Saved data entries →
# # # #

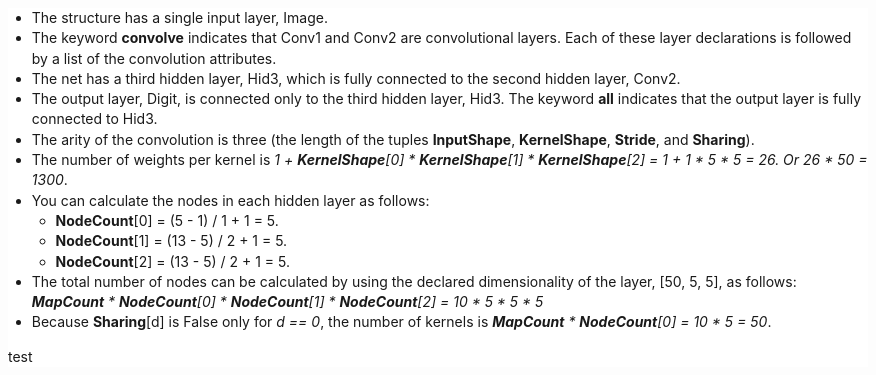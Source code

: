 
-	The structure has a single input layer, Image.
-	The keyword **convolve** indicates that Conv1 and Conv2 are convolutional layers. Each of these layer declarations is followed by a list of the convolution attributes.
-	The net has a third hidden layer, Hid3, which is fully connected to the second hidden layer, Conv2.
-	The output layer, Digit, is connected only to the third hidden layer, Hid3. The keyword **all** indicates that the output layer is fully connected to Hid3.
-	The arity of the convolution is three (the length of the tuples **InputShape**, **KernelShape**, **Stride**, and **Sharing**). 
-	The number of weights per kernel is _1 + **KernelShape**\[0] * **KernelShape**\[1] * **KernelShape**\[2] = 1 + 1 * 5 * 5 = 26. Or 26 * 50 = 1300_.
-	You can calculate the nodes in each hidden layer as follows:
	-	**NodeCount**\[0] = (5 - 1) / 1 + 1 = 5.
	-	**NodeCount**\[1] = (13 - 5) / 2 + 1 = 5. 
	-	**NodeCount**\[2] = (13 - 5) / 2 + 1 = 5. 
-	The total number of nodes can be calculated by using the declared dimensionality of the layer, [50, 5, 5], as follows: _**MapCount** * **NodeCount**\[0] * **NodeCount**\[1] * **NodeCount**\[2] = 10 * 5 * 5 * 5_
-	Because **Sharing**[d] is False only for _d == 0_, the number of kernels is _**MapCount** * **NodeCount**\[0] = 10 * 5 = 50_. 

[1]:./media/machine-learning-azure-ml-netsharp-reference-guide/formula_large.gif
 

test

# # # #

What the task asks →
Please repeat the entries exactly. Do not include the pictures.

Your response →
Source code

: 
-	The structure has a single input layer, Image.
-	The keyword **convolve** indicates that Conv1 and Conv2 are convolutional layers. Each of these layer declarations is followed by a list of the convolution attributes.
-	The net has a third hidden layer, Hid3, which is fully connected to the second hidden layer, Conv2.
-	The output layer, Digit, is connected only to the third hidden layer, Hid3. The keyword **all** indicates that the output layer is fully connected to Hid3.
-	The arity of the convolution is three (the length of the tuples **InputShape**, **KernelShape**, **Stride**, and **Sharing**). 
-	The number of weights per kernel is _1 + **KernelShape**\[0] * **KernelShape**\[1] * **KernelShape**\[2] = 1 + 1 * 5 * 5 = 26. Or 26 * 50 = 1300_.
-	You can calculate the nodes in each hidden layer as follows:
	-	**NodeCount**\[0] = (5 - 1) / 1 + 1 = 5.
	-	**NodeCount**\[1] = (13 - 5) / 2 + 1 = 5. 
	-	**NodeCount**\[2] = (13 - 5) / 2 + 1 = 5. 
-	The total number of nodes can be calculated by using the declared dimensionality of the layer, [50, 5, 5], as follows: _**MapCount** * **NodeCount**\[0] * **NodeCount**\[1] * **NodeCount**\[2] = 10 * 5 * 5 * 5_
-	Because **Sharing**[d] is False only for _d == 0_, the number of kernels is _**MapCount** * **NodeCount**\[0] = 10 * 5 = 50_. 

[1]:./media/machine-learning-azure-ml-netsharp-reference-guide/formula_large.gif
 

test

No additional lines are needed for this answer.